2024: The Year Patient Navigation Goes Mainstream

 

New Principal Illness Navigation Codes in the 2024 Physician Fee Schedule Signal an emphasis from CMS on Coordinated Care

By Dr. Peter S. Tippett & Ryan Slattery

Forget Oura Rings and Oat Milk Lattes—the trend in 2024 with the most staying power and impact will be four new billing codes buried in CMS 2024 Physician Fee Schedule.

Enter: PIN codes. They expand patient navigation to a broader audience, making it financially viable for smaller providers to do the right thing for their patients and enabling team-based approaches for larger organizations to achieve quality, holistic, patient-centric, and equitable coordinated care.   

Think of PIN codes like the Fitbit for navigating complex healthcare journeys. Just as Fitbits incentivize healthy habits, these codes reimburse caregivers for dedicating time to guide patients through the labyrinth of tests, treatments, and decisions that come with serious illness. This approach represents a paradigm shift for CMS, recognizing that a doctor's job isn't just diagnosing and prescribing but equipping patients with the knowledge and support they need to get through complex care phases and stay healthy. Patient navigation is promising but has been mostly confined to academic settings or pockets of innovation. 

Why? Because navigation is expensive to staff and challenging to execute well. 

EHRs weren’t designed to co-manage patients across large, interprofessional teams. On top of staffing these crucial programs, additional tools outside the medical record are required to make them work effectively. These challenges have made it especially difficult to scale care navigation in rural hospitals, disadvantaged communities, and for patients with complex comorbidities. 

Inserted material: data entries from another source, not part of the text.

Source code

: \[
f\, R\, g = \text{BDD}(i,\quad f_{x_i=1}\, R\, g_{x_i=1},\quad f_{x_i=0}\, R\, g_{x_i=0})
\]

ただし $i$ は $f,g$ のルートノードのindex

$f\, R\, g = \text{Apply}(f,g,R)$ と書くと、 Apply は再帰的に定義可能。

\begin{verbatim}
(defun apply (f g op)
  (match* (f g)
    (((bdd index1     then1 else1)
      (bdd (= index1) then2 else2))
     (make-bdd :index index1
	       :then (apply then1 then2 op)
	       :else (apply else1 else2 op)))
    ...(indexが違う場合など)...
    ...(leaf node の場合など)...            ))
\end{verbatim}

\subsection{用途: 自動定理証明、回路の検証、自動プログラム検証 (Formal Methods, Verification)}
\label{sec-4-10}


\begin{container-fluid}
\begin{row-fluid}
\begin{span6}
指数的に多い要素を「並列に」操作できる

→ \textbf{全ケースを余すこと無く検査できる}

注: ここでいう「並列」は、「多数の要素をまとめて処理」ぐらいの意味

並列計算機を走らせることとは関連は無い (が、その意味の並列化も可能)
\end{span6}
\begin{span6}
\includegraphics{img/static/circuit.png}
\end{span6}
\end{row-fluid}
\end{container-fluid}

The four HCPCS Codes focus on complex diagnoses and concierge-type care:

  • G0023: Principal illness navigation services by certified or trained auxiliary personnel under the direction of a physician or other practitioner, including a patient navigator; 60 minutes per calendar month.

  • G0024: Principal illness navigation services, additional 30 minutes per calendar month (listed separately from G0023).

  • G0140: Principal illness navigation services, peer support specialist, individual, 30 minutes.

  • G0146: Principal illness navigation services, peer support specialist, group (2 or more), 60 minutes.

How can these five-digit codes translate to better patient outcomes? 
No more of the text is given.